List of Famous people who died in 1929
Wyatt Earp
Wyatt Berry Stapp Earp was an Old West lawman and gambler in Cochise County, Arizona Territory, and a deputy marshal in Tombstone. He worked in a wide variety of trades throughout his life and took part in the famous gunfight at the O.K. Corral, during which lawmen killed three outlaw Cochise County Cowboys. He is often erroneously regarded as the central figure in the shootout, although his brother Virgil was the Tombstone City and Deputy U.S. Marshal that day, and had far more experience in combat as a sheriff, constable, marshal, and soldier.
Ludger Sylbaris
Ludger Sylbaris was an Afro-Caribbean man who was one of three survivors in the city of Saint-Pierre on the Caribbean island of Martinique during the devastating volcanic eruption of Mount Pelée on May 8, 1902. Saint-Pierre, known as the "Paris of the West Indies", was in the direct path of a pyroclastic flow, which destroyed the city and killed an estimated 30,000 people.
Ferdinand Foch
Ferdinand Foch was a French general and military theorist who served as the Supreme Allied Commander during the First World War.
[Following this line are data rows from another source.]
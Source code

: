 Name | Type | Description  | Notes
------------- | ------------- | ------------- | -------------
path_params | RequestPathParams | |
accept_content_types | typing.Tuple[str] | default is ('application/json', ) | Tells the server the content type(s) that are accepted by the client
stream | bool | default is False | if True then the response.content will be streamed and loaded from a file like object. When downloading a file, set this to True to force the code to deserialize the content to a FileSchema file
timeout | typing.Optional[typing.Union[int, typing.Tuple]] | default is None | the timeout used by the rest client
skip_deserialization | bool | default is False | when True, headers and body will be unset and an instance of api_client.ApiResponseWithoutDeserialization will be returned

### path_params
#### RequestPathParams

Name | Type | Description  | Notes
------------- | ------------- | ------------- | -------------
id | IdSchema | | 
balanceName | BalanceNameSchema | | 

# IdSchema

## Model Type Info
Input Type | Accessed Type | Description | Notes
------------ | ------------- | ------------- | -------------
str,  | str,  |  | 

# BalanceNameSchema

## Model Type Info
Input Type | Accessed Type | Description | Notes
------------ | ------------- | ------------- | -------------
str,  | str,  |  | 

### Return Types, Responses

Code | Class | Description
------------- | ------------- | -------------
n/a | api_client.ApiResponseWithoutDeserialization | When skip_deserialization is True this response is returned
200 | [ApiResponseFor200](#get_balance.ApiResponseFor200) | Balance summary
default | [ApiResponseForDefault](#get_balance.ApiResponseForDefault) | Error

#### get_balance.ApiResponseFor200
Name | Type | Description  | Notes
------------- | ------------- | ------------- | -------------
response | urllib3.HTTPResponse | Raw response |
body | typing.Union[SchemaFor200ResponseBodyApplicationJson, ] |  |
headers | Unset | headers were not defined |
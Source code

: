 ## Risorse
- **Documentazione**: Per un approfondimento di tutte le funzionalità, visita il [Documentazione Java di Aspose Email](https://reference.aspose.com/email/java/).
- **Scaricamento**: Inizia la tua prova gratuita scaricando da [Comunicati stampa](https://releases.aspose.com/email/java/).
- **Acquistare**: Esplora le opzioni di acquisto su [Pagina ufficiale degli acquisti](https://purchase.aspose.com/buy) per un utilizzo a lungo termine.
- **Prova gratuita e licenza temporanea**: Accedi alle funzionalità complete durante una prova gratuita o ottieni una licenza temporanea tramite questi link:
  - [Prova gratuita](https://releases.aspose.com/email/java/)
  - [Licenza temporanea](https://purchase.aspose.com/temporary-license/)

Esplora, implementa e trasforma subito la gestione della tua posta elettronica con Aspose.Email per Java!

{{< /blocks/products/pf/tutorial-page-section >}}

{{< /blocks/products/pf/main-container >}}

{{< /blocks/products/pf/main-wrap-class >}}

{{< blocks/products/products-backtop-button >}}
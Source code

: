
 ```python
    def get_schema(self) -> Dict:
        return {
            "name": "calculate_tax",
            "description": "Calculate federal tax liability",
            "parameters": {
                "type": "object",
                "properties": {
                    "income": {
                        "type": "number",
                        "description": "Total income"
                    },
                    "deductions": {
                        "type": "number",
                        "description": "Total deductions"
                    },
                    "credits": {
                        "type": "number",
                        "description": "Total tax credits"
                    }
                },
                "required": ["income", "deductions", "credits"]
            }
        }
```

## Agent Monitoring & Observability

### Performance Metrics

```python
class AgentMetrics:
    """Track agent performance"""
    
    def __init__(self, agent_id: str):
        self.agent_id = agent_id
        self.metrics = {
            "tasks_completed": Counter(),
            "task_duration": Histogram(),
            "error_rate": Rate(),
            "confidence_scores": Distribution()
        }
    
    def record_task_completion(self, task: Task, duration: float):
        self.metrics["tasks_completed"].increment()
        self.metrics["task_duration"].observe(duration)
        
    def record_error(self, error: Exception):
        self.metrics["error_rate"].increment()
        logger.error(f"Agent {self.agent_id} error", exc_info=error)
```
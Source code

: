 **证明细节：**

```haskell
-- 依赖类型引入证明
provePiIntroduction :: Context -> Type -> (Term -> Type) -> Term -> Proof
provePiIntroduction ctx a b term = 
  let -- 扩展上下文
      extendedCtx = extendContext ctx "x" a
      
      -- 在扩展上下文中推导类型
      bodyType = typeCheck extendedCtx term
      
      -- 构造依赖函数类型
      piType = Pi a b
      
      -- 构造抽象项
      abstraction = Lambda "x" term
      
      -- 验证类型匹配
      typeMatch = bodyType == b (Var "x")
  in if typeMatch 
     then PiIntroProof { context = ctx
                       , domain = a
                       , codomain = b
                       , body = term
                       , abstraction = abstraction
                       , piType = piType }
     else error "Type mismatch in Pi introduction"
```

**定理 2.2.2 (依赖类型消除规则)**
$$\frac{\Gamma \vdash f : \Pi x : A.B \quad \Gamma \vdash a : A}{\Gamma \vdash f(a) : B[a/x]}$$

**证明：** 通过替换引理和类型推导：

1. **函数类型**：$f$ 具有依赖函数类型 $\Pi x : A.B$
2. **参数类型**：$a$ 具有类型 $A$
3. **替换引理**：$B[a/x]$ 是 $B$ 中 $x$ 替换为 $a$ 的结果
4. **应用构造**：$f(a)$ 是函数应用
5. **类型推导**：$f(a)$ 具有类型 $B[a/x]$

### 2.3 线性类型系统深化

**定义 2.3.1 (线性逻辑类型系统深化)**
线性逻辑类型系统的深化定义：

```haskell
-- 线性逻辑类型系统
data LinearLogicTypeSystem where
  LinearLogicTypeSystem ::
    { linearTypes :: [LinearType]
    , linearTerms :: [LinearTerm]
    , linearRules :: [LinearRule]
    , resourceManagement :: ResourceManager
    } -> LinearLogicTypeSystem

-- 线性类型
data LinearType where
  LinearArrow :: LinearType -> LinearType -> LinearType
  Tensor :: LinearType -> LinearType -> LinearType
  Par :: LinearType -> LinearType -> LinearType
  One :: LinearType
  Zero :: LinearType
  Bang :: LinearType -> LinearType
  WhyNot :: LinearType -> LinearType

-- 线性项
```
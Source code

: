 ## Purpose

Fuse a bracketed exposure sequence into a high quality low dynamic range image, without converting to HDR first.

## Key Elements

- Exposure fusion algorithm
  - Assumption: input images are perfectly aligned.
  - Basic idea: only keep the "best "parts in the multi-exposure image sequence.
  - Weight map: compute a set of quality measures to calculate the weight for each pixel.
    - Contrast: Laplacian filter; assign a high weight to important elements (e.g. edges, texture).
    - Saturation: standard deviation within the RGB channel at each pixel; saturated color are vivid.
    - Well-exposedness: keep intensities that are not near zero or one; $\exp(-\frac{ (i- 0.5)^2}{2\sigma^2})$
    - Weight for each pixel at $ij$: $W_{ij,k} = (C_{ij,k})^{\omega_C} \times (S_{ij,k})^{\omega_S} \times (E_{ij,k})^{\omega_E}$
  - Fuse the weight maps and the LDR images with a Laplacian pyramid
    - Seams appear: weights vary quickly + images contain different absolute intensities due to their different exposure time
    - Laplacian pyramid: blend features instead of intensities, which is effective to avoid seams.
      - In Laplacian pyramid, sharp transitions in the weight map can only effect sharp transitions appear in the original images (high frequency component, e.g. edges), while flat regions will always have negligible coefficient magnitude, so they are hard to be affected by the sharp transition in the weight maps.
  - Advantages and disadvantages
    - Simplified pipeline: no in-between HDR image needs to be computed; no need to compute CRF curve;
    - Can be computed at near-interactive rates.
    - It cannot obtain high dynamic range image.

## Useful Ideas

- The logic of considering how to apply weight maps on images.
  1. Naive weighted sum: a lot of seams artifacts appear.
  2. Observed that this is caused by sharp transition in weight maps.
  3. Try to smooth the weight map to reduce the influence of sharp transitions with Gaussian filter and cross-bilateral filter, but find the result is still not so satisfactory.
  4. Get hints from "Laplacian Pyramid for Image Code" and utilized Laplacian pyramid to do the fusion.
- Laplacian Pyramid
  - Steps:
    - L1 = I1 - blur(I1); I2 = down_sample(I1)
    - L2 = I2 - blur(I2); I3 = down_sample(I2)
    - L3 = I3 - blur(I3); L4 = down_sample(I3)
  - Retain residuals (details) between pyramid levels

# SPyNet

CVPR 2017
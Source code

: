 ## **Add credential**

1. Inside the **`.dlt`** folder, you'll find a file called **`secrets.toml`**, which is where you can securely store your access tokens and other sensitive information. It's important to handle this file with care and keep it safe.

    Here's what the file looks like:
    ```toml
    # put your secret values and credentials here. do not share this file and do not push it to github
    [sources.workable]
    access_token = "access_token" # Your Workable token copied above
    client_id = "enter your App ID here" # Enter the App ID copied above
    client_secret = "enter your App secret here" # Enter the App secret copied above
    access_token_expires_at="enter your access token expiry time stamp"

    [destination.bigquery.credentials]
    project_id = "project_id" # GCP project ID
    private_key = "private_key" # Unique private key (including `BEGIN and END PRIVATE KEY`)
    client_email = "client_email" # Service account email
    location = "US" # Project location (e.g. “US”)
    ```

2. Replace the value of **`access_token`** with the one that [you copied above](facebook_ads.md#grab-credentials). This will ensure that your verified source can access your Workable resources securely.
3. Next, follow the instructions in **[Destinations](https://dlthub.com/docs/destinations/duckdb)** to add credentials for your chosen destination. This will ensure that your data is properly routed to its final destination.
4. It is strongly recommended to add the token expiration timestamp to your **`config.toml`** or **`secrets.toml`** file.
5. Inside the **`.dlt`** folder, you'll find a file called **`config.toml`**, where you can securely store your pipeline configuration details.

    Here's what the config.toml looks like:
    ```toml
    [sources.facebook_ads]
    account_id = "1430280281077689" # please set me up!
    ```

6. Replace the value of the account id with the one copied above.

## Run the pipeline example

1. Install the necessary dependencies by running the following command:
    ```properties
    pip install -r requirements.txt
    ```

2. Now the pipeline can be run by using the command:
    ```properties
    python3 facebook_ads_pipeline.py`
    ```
An aggressive, even reckless commander at the First Marne, Flanders and Artois campaigns of 1914–1916, Foch became the Allied Commander-in-Chief in late March 1918 in the face of the all-out German spring offensive, which pushed the Allies back using fresh soldiers and new tactics that trenches could not contain. He successfully coordinated the French, British and American efforts into a coherent whole, deftly handling his strategic reserves. He stopped the German offensive and launched a war-winning counterattack. In November 1918, Marshal Foch accepted the German cessation of hostilities and was present at the Armistice of 11 November 1918.
Frank Gusenberg
Frank Gusenberg was an American contract killer and a victim of the Saint Valentine's Day massacre in Chicago, Illinois.
Aletta Jacobs
Aletta Henriëtte Jacobs was a Dutch physician and women's suffrage activist. As the first woman officially to attend a Dutch university, she became one of the first female physicians in the Netherlands. In 1882, she founded the world's first birth control clinic and was a leader in both the Dutch and international women's movements. She led campaigns aimed at deregulating prostitution, improving women's working conditions, promoting peace and calling for women's right to vote.
Henry Johnson
William Henry Johnson, commonly known as Henry Johnson, was a United States Army soldier who performed heroically in the first African American unit of the United States Army to engage in combat in World War I. On watch in the Argonne Forest on May 14, 1918, he fought off a German raid in hand-to-hand combat, killing multiple German soldiers and rescuing a fellow soldier while experiencing 21 wounds, in an action that was brought to the nation's attention by coverage in the New York World and The Saturday Evening Post later that year. On June 2, 2015, he was awarded the Medal of Honor by President Barack Obama in a posthumous ceremony at the White House.
John Mitchell, Jr.
John Mitchell Jr. was an American businessman, newspaper editor, African American civil rights activist, and politician in Richmond, Virginia, particularly in Richmond's Jackson Ward, which became known as the "Black Wall Street of America." As editor of the Richmond Planet, he frequently published articles in favor of racial equality. In 1904, he organized a black boycott of the city's segregated trolley system.
Millicent Garrett Fawcett
Dame Millicent Garrett Fawcett was an English politician, writer and feminist. She campaigned for women's suffrage through legislative change and led Britain's largest women's rights association, the National Union of Women's Suffrage Societies (NUWSS), from 1897 to 1919. She wrote of herself: "I cannot say I became a suffragist. I always was one, from the time I was old enough to think at all about the principles of Representative Government." Fawcett tried to improve women's chances of higher education, serving as a governor of Bedford College, London, and co-founder of Newnham College, Cambridge in 1875. In 2018, 100 years after the Representation of the People Act, Fawcett became the first woman honoured with a statue in Parliament Square.
Sergei Diaghilev
Sergei Pavlovich Diaghilev, usually referred to outside Russia as Serge Diaghilev, was a Russian art critic, patron, ballet impresario and founder of the Ballets Russes, from which many famous dancers and choreographers would arise.
Asa Griggs Candler
Asa Griggs Candler was an American business tycoon who in 1888 purchased the Coca-Cola recipe for US$1,750 from chemist John Stith Pemberton in Atlanta, Georgia. Candler founded The Coca-Cola Company in 1892 and developed it as a major company.